» INSTRUCTIONS TO FOLLOW
Repeat the entries that follow, exactly as they are written.

Data records
********************
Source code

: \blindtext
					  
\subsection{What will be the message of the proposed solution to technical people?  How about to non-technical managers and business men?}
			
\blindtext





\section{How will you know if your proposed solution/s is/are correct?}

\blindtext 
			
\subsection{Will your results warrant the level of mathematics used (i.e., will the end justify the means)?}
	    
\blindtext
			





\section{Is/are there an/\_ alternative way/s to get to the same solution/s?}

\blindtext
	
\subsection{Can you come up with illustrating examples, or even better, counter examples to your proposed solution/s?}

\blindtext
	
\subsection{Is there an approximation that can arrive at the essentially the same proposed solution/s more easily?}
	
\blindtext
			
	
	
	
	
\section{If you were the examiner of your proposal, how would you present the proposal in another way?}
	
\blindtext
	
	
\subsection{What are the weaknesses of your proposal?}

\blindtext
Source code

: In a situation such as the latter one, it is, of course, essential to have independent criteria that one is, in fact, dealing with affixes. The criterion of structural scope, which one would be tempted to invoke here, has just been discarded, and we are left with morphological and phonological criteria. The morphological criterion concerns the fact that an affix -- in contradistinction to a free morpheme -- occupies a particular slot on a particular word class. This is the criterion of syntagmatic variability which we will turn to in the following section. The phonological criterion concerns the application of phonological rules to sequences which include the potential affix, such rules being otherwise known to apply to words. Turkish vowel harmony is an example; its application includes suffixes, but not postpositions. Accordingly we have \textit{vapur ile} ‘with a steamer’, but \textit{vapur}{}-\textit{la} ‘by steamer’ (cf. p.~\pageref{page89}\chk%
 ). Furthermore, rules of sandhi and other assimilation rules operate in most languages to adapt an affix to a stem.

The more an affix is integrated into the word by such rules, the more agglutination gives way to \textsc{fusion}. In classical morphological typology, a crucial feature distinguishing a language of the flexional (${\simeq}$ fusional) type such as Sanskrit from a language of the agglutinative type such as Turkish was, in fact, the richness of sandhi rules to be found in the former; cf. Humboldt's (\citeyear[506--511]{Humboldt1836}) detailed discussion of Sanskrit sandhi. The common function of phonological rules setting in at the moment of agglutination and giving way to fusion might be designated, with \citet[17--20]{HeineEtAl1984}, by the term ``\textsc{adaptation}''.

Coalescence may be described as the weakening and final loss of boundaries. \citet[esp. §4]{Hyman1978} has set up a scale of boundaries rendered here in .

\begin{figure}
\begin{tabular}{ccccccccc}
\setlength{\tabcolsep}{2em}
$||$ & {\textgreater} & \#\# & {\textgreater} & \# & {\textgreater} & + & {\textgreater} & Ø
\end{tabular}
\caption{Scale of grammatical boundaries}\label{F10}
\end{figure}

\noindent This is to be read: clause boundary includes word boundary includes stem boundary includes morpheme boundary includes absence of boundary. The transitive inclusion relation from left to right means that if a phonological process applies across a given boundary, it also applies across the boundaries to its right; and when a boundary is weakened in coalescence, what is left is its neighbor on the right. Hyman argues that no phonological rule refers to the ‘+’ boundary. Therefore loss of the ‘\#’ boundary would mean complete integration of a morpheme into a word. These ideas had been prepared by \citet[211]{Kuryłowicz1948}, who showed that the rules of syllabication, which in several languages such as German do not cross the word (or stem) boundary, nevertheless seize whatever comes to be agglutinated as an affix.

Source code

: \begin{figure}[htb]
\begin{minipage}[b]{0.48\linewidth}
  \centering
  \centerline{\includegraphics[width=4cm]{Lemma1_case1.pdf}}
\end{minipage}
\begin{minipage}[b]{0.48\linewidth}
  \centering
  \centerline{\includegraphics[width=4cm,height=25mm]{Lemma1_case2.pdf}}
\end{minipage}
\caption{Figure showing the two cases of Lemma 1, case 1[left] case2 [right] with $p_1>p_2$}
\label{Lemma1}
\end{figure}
********************
» SOLUTION
Source code

: \blindtext
					  
\subsection{What will be the message of the proposed solution to technical people?  How about to non-technical managers and business men?}
			
\blindtext





\section{How will you know if your proposed solution/s is/are correct?}

\blindtext 
			
\subsection{Will your results warrant the level of mathematics used (i.e., will the end justify the means)?}
	    
\blindtext
			





\section{Is/are there an/\_ alternative way/s to get to the same solution/s?}

\blindtext
	
\subsection{Can you come up with illustrating examples, or even better, counter examples to your proposed solution/s?}

\blindtext
	
\subsection{Is there an approximation that can arrive at the essentially the same proposed solution/s more easily?}
	
\blindtext
			
	
	
	
	
\section{If you were the examiner of your proposal, how would you present the proposal in another way?}
	
\blindtext
	
	
\subsection{What are the weaknesses of your proposal?}

\blindtext
Source code

: In a situation such as the latter one, it is, of course, essential to have independent criteria that one is, in fact, dealing with affixes. The criterion of structural scope, which one would be tempted to invoke here, has just been discarded, and we are left with morphological and phonological criteria. The morphological criterion concerns the fact that an affix -- in contradistinction to a free morpheme -- occupies a particular slot on a particular word class. This is the criterion of syntagmatic variability which we will turn to in the following section. The phonological criterion concerns the application of phonological rules to sequences which include the potential affix, such rules being otherwise known to apply to words. Turkish vowel harmony is an example; its application includes suffixes, but not postpositions. Accordingly we have \textit{vapur ile} ‘with a steamer’, but \textit{vapur}{}-\textit{la} ‘by steamer’ (cf. p.~\pageref{page89}\chk%
 ). Furthermore, rules of sandhi and other assimilation rules operate in most languages to adapt an affix to a stem.

The more an affix is integrated into the word by such rules, the more agglutination gives way to \textsc{fusion}. In classical morphological typology, a crucial feature distinguishing a language of the flexional (${\simeq}$ fusional) type such as Sanskrit from a language of the agglutinative type such as Turkish was, in fact, the richness of sandhi rules to be found in the former; cf. Humboldt's (\citeyear[506--511]{Humboldt1836}) detailed discussion of Sanskrit sandhi. The common function of phonological rules setting in at the moment of agglutination and giving way to fusion might be designated, with \citet[17--20]{HeineEtAl1984}, by the term ``\textsc{adaptation}''.

Coalescence may be described as the weakening and final loss of boundaries. \citet[esp. §4]{Hyman1978} has set up a scale of boundaries rendered here in .

\begin{figure}
\begin{tabular}{ccccccccc}
\setlength{\tabcolsep}{2em}
$||$ & {\textgreater} & \#\# & {\textgreater} & \# & {\textgreater} & + & {\textgreater} & Ø
\end{tabular}
\caption{Scale of grammatical boundaries}\label{F10}
\end{figure}

\noindent This is to be read: clause boundary includes word boundary includes stem boundary includes morpheme boundary includes absence of boundary. The transitive inclusion relation from left to right means that if a phonological process applies across a given boundary, it also applies across the boundaries to its right; and when a boundary is weakened in coalescence, what is left is its neighbor on the right. Hyman argues that no phonological rule refers to the ‘+’ boundary. Therefore loss of the ‘\#’ boundary would mean complete integration of a morpheme into a word. These ideas had been prepared by \citet[211]{Kuryłowicz1948}, who showed that the rules of syllabication, which in several languages such as German do not cross the word (or stem) boundary, nevertheless seize whatever comes to be agglutinated as an affix.

Source code

: \begin{figure}[htb]
\begin{minipage}[b]{0.48\linewidth}
  \centering
  \centerline{\includegraphics[width=4cm]{Lemma1_case1.pdf}}
\end{minipage}
\begin{minipage}[b]{0.48\linewidth}
  \centering
  \centerline{\includegraphics[width=4cm,height=25mm]{Lemma1_case2.pdf}}
\end{minipage}
\caption{Figure showing the two cases of Lemma 1, case 1[left] case2 [right] with $p_1>p_2$}
\label{Lemma1}
\end{figure}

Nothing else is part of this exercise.